Maximiliano Faotto

Personal information
- Full name: Maximiliano Emilio Faotto
- Date of birth: April 3, 1910
- Place of birth: Montevideo, Uruguay
- Height: 1.80 m (5 ft 11 in)
- Position(s): Defender

Senior career*
- Years: Team / Apps / (Gls)
- ?: Nacional / ? / (?)
- 1931–1932: Racing Club / ? / (?)
- 1932–1937: Palermo / 120 / (3)
- 1937–1940: Lazio / 46 / (0)
- 1940–1941: Napoli / 28 / (0)
- 1941–1942: Lazio / 7 / (0)
- 1942–1943: Ascoli / ? / (?)
- 1945–1947: Palermo / 9 / (0)

Managerial career
- 1945–1947: Palermo (player-manager)

= Maximiliano Faotto =

Uruguayan footballer

Maximiliano Emilio Faotto (born 3 April 1910, date of death unknown) was a Uruguayan football coach and player of Italian ancestry (see oriundo). He played in Italy in the 1930s and 1940s for Palermo, Lazio, Napoli and Ascoli.

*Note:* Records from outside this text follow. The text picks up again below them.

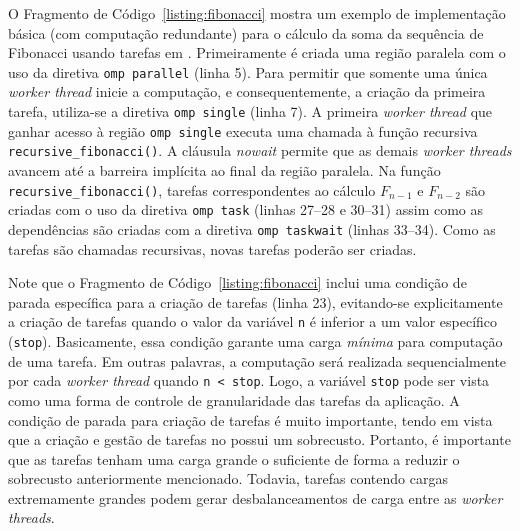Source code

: \documentclass{SBCbookchapter}
\begin{document}
	O Fragmento de Código~\ref{listing:fibonacci} mostra um exemplo de
	implementação básica (com computação redundante) para o cálculo da soma da sequência de
	Fibonacci usando tarefas em \openmp. Primeiramente é criada uma
	região paralela com o uso da diretiva \texttt{omp parallel} (linha
	5). Para permitir que somente uma única \textit{worker thread}
	inicie a computação, e consequentemente, a criação da primeira
	tarefa, utiliza-se a diretiva \texttt{omp single} (linha 7). A
	primeira \textit{worker thread} que ganhar acesso à região
	\texttt{omp single} executa uma chamada à função recursiva
	\texttt{recursive\_fibonacci()}. A cláusula \textit{nowait} permite
	que as demais \textit{worker threads} avancem até a barreira
	implícita ao final da região paralela. Na função
	\texttt{recursive\_fibonacci()}, tarefas correspondentes ao cálculo
	$F_{n-1}$ e $F_{n-2}$ são criadas com o uso da diretiva \texttt{omp
	task} (linhas 27--28 e 30--31) assim como as dependências são
	criadas com a diretiva \texttt{omp taskwait} (linhas 33--34). Como as
	tarefas são chamadas recursivas, novas tarefas poderão
	ser criadas.
	
	Note que o Fragmento de Código~\ref{listing:fibonacci} inclui uma
	condição de parada específica para a criação de tarefas (linha 23),
	evitando-se explicitamente a criação de tarefas quando o valor da
	variável \texttt{n} é inferior a um valor específico
	(\texttt{stop}).  Basicamente, essa condição garante uma carga
	\textit{mínima} para computação de uma tarefa. Em outras palavras, a
	computação será realizada sequencialmente por cada \textit{worker
	thread} quando \texttt{n < stop}. Logo, a variável \texttt{stop}
	pode ser vista como uma forma de controle de granularidade das
	tarefas da aplicação.  A condição de parada para criação de tarefas
	é muito importante, tendo em vista que a criação e gestão de tarefas
	no \openmp possui um sobrecusto. Portanto, é importante
	que as tarefas tenham uma carga grande o suficiente de forma a
	reduzir o sobrecusto anteriormente mencionado. Todavia, tarefas
	contendo cargas extremamente grandes podem gerar desbalanceamentos
	de carga entre as \textit{worker threads}.
\end{document}
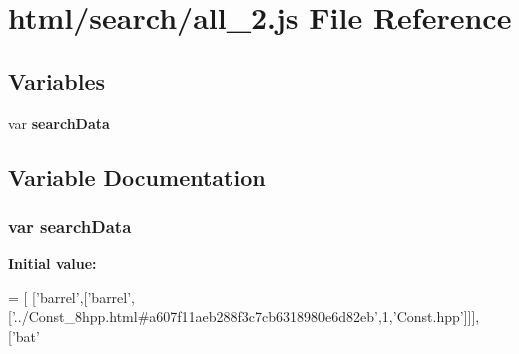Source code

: \section{html/search/all\-\_\-2.js File Reference}
\label{all__2_8js}
\subsection*{Variables}
\begin{DoxyCompactItemize}
\item 
var {\bf search\-Data}
\end{DoxyCompactItemize}


\subsection{Variable Documentation}
\subsubsection[{search\-Data}]{\setlength{\rightskip}{0pt plus 5cm}var search\-Data}\label{all__2_8js_ad01a7523f103d6242ef9b0451861231e}
{\bfseries Initial value\-:}
\begin{DoxyCode}
=
[
  [\textcolor{stringliteral}{'barrel'},[\textcolor{stringliteral}{'barrel'},[\textcolor{stringliteral}{'../Const\_8hpp.html#a607f11aeb288f3c7cb6318980e6d82eb'},1,\textcolor{stringliteral}{'Const.hpp'}]]],
  [\textcolor{stringliteral}{'bat'}
\end{DoxyCode}
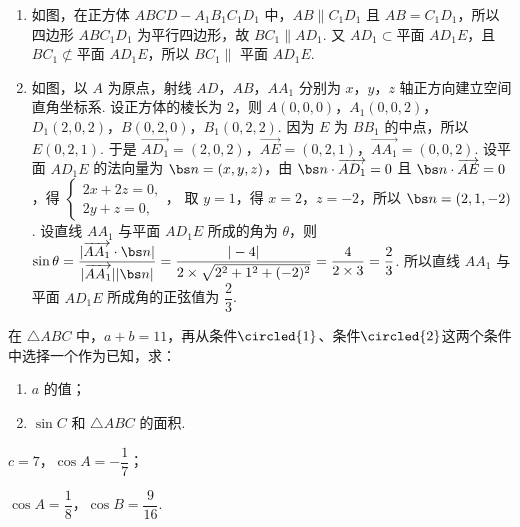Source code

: \begin{solution}
\begin{enumerate}
    \item 如图，在正方体 \(ABCD-A_1B_1C_1D_1\) 中，\(AB\parallel C_1D_1\) 且 \(AB=C_1D_1\)，所以四边形 \(ABC_1D_1\) 为平行四边形，故 \(BC_1\parallel AD_1\). 又 \(AD_1\subset\text{平面 }AD_1E\)，且 \(BC_1\not\subset\text{平面 }AD_1E\)，所以 \(BC_1\parallel\) 平面 \(AD_1E\).
    \item 如图，以 \(A\) 为原点，射线 \(AD\)，\(AB\)，\(AA_1\) 分别为 \(x\)，\(y\)，\(z\) 轴正方向建立空间直角坐标系. 设正方体的棱长为 \(2\)，则 \(A(0,0,0)\)，\(A_1(0,0,2)\)，\(D_1(2,0,2)\)，\(B(0,2,0)\)，\(B_1(0,2,2)\). 因为 \(E\) 为 \(BB_1\) 的中点，所以 \(E(0,2,1)\). 于是 \(\overrightarrow{AD_1}=(2,0,2)\)，\(\overrightarrow{AE}=(0,2,1)\)，\(\overrightarrow{AA_1}=(0,0,2)\). 设平面 \(AD_1E\) 的法向量为 \(\bs n=(x,y,z)\)，由 \(\bs n\cdot\overrightarrow{AD_1}=0\) 且 \(\bs n\cdot\overrightarrow{AE}=0\)，得
    \(\begin{cases}
    2x+2z=0,\\
    2y+z=0,
    \end{cases}\)，
    取 \(y=1\)，得 \(x=2\)，\(z=-2\)，所以 \(\bs n=(2,1,-2)\). 设直线 \(AA_1\) 与平面 \(AD_1E\) 所成的角为 \(\theta\)，则 \(\sin\theta=\dfrac{|\overrightarrow{AA_1}\cdot\bs n|}{|\overrightarrow{AA_1}||\bs n|}=\dfrac{|-4|}{2\times\sqrt{2^2+1^2+(-2)^2}}=\dfrac{4}{2\times3}=\dfrac23\). 所以直线 \(AA_1\) 与平面 \(AD_1E\) 所成角的正弦值为 \(\dfrac23\).
\end{enumerate}
\end{solution}

\begin{problem}
在 \(\triangle ABC\) 中，\(a+b=11\)，再从条件\(\circled{1}\)、条件\(\circled{2}\)这两个条件中选择一个作为已知，求：

\begin{enumerate}
    \item \(a\) 的值；
    \item \(\sin C\) 和 \(\triangle ABC\) 的面积.
\end{enumerate}

\begin{circlelist}
\item \(c=7\)，\(\cos A=-\dfrac17\)；

\item \(\cos A=\dfrac18\)，\(\cos B=\dfrac{9}{16}\).
\end{circlelist}
\end{problem}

He also served as player/manager for Palermo from 1945 to 1947. During the first season the rosanero played in a mixed post-war league made by Serie A and Serie B teams, in which he did not play any match. In the second season, Palermo took part in the Serie B and Faotto played 9 matches.